Pictures paired with source code:
****************
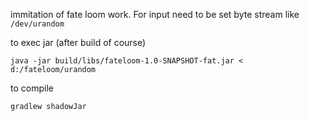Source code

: immitation of fate loom work.
For input need to be set byte stream like <code>/dev/urandom</code>

to exec jar (after build of course)
 
<code>java -jar build/libs/fateloom-1.0-SNAPSHOT-fat.jar < d:/fateloom/urandom</code>

to compile 

<code>gradlew shadowJar</code>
****************
**Activity:**
Repeat every line of the data exactly, but do not include pictures.

**Exercise output:**
Source code

: immitation of fate loom work.
For input need to be set byte stream like <code>/dev/urandom</code>

to exec jar (after build of course)
 
<code>java -jar build/libs/fateloom-1.0-SNAPSHOT-fat.jar < d:/fateloom/urandom</code>

to compile 

<code>gradlew shadowJar</code>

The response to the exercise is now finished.